Balancing a complex Chemical equation

[CoinToss]

Homework Statement

Balance the following Chemistry equation, you are allowed to add H{+} and H2O where needed
Given
C₆H₅OCl + NO₃^- --> N₂ + Cl^- + CO₂

2. The attempt at a solution
Balance the carbon first:
C₆H₅OCl + NO₃^- --> N₂ + Cl^- + 6CO₂

Increase Oxygen O in NO3{-} to compensate; also increase N on RHS
C₆H₅OCl + 4NO₃^- --> 2N₂ + Cl^- + 6CO₂

Bring out the H{+} and O{2-} on RHS
C₆H₅OCl + 4NO₃^- --> 2N₂ + Cl^- + 6CO₂ + H2O + 3H⁺

Multiply both sides by 2
2C₆H₅OCl + 8NO₃^- --> 4N₂ + 2Cl^- + 12CO₂ + 2H₂O + 6H⁺

Compensate for 6H{+} on RHS by increasing NO3 by 1 to form H2O on RHS
2C₆H₅OCl + 9NO₃^- --> 4N₂ + 2Cl^- + 12CO₂ + 5H₂O + N^3-

At this point I would assume that H{+} Is required on the LHS to give N2 and H2O on RHS
2C₆H₅OCl + 10NO₃^- + 2H⁺ --> 5N₂ + 2Cl^- + 12CO₂ + 6H₂O

Which is looking pretty good so far-- except the charges on either side are not balanced. And this would be the point where I am stuck. Was there supposed to be a different approach to this? I appreciate your time. Thank you.

 

[Borek]

This is a redox reaction and these are usually difficult to balance by inspection. Try either one of the redox methods (half reactions or oxidation numbers), or use algebraic approach. All these are described here: balancing and stoichiometry.

 

[SteamKing]

Perhaps the NO3 radical comes from an acid which is added to the other organic compound.

 

[CoinToss]

Excellent, I think this would be very helpful. Thank you very much.
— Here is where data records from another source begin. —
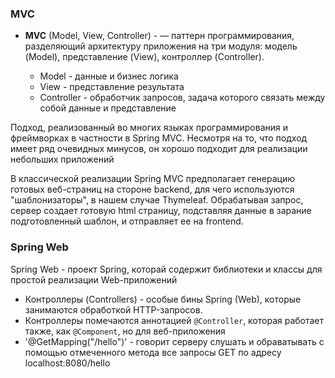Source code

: 

### MVC

* **MVC** (Model, View, Controller) - — паттерн программирования, разделяющий архитектуру приложения на три
  модуля: модель (Model), представление (View), контроллер (Controller).

  * Model - данные и бизнес логика
  * View - представление результата
  * Controller - обработчик запросов, задача которого связать между собой данные и представление

Подход, реализованный во многих языках программирования и фреймворках в частности в Spring MVC.
Несмотря на то, что подход имеет ряд очевидных минусов, он хорошо подходит для реализации небольших приложений

В классической реализации Spring MVC предполагает генерацию готовых веб-страниц на стороне backend, для чего используются "шаблонизаторы", в нашем случае Thymeleaf.
Обрабатывая запрос, сервер создает готовую html страницу, подставляя данные в зарание подготовленный шаблон, и отправляет ее на frontend.

### Spring Web
Spring Web - проект Spring, которай содержит библиотеки и классы для простой реализации Web-приложений
* Контроллеры (Controllers) - особые бины Spring (Web), которые занимаются обработкой HTTP-запросов.
* Контроллеры помечаются аннотацией `@Controller`, которая работает также, как `@Component`, но для веб-приложения
* '@GetMapping("/hello")' - говорит серверу слушать и обраватывать с помощью отмеченного метода все запросы GET по адресу localhost:8080/hello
@SteamKing: HNO₃ could very well be the said acid but I gather that it isn't of much interest at the moment?

 

[Borek]

NO₃^- is not a radical, just an ion, product of the nitric acid dissociation.

 

[SteamKing]

And maybe some of the H+ ions come from said nitric acid dissociation?

 

[Borek]

Yes. And it is also possible to balance the reaction using HNO₃ as a reactant and HCl as a product.